Examples of Common built-in Exceptions

Python has a vast range of built-in exceptions. Each exception has been used for specific error occurrences. Each has its use case. So, let's explore each one of them:

1: Value Error

This exception occurs when the function gets an argument with the correct datatype, but the value of that datatype is invalid.

#here we pass the string to int datatype that is an invalid value 
number = int("string") 


2: Type Error

This exception occurs when the operation is performed on an incorrect type.

#here we perform an addition operation on a string with an int datatype that is inappropriate
number = 7 + "7" 


3: Assert Error

This exception occurs when the assert expression fails. Its main purpose is to debug and check expressions.

#here assertion error occurs because the expression fails 
assert 5!=5


4: Module Error

This exception occurs when you are trying to import the module, but Python cannot locate the module.

#here import cannot locate the specified module 
import module_Name 


5: Index Error

This exception occurs when you try to access the number from the list that is not added or out of range.

#here num_add variable tries to access the number at index 6 which is out of range 
number_list = [1,2,3,4,5] 
num_add = number_list[6] 


6: ZeroDivision Error

This exception normally occurs when you try to divide a number with the second operand as zero.

#here num variable stores the result by dividing the 10 by 0 
num  = 10/0


7: Name Error

This exception occurs when you try to use a variable that is not defined locally and globally in the program

#here when the variable is undefined, and you are trying to use it 
num = 10 
num2 = num/num3 


8: Syntax Error

This exception occurs when the incorrect syntax is not detected by the parse or interpreter before the code compilation.

#here syntax is incorrect 
num  10; 
num2 50; 
result 10 + 50


9: FileNotFound Error

This exception occurs when you try to open the file but it fails because the compiler cannot find the specific file in your program folder. This exception is the subclass of the OSError exception.

#Try to manipulate the file that is not available and cannot be found at the provided path 
def read_content_from_file(file_path):
    with open(file_path, 'r') as file:
        content =  file.readlines()
file_path = "file.txt"


10: Indentation Error

This exception usually occurs when you use incorrect indentation.

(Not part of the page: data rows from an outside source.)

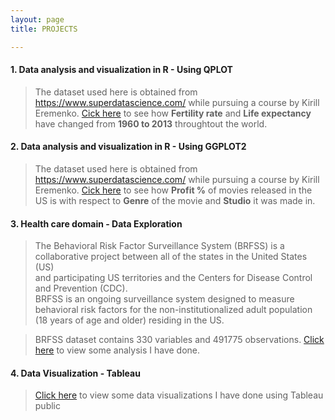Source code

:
 ```yaml
---
layout: page
title: PROJECTS

---
```


#### 1. Data analysis and visualization in R - Using QPLOT
> The dataset used here is obtained from https://www.superdatascience.com/ while pursuing a course by Kirill Eremenko. [Cick here](/DataRQplot.html) to see how **Fertility rate** and **Life expectancy** have changed from **1960 to 2013** throughtout the world. 

#### 2. Data analysis and visualization in R - Using GGPLOT2
> The dataset used here is obtained from https://www.superdatascience.com/ while pursuing a course by Kirill Eremenko. [Cick here](/DataRGGPLOT.html) to see how **Profit %** of movies released in the US is with respect to **Genre** of the movie and **Studio** it was made in. 

#### 3. Health care domain - Data Exploration 
> The Behavioral Risk Factor Surveillance System (BRFSS) is a collaborative project between all of the states in the United States (US)  
> and participating US territories and the Centers for Disease Control and Prevention (CDC).  
> BRFSS is an ongoing surveillance system designed to measure behavioral risk factors for the non-institutionalized adult population (18 years of age and older) residing in the US.

>  BRFSS dataset contains 330 variables and 491775 observations. [Click here](/BRFSS.html) to view some analysis I have done.

#### 4. Data Visualization - Tableau
> <a href="https://public.tableau.com/profile/praneethmunuganti#!/" target="_blank">Click here</a> to view some data visualizations I have done using Tableau public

#IndentationError: incorrect indent/space is used at the return line 
def add(): 
    num1 = 7 
    num2 = 25 
    result = num1 + num2 
        return result
cal = add()
print("Sum of two numbers", cal)


Note: All exception types are objects because they are inherited from the exception base class.
FAQs Q: Can I create my exception?
A: Yes, you can define your custom-built exception class by inheriting it from the Exception base class.
Q: Is error or exception handling different?
A: Yes, there are many types of error that you can catch before compiling the code but sometimes the error occurs where only exception handling is required.
Q: Is it possible to execute the code regardless of checking error occurrence?
A: Yes, by using the finally block with the try and catch block you can execute the code that is written in the finally block because the finally block will execute whether the exception occurs or not.

Wrapping Up

In conclusion, we discussed the need for exception handling in the software development process before the program is released in the market or available for the user. As you know, exception handling is a powerful concept of programming language. It helps you as well as prepares you beforehand for future errors. Many built-in exceptions provided by Python cover most of your errors during the program development but you can also use the custom-based exception if you encounter a situation where no built-in exception is helpful, this problem is also resolved by the Python programming language. Now, I hope you will easily handle the exception in your code. Thank you for reading the guide. Happy Coding!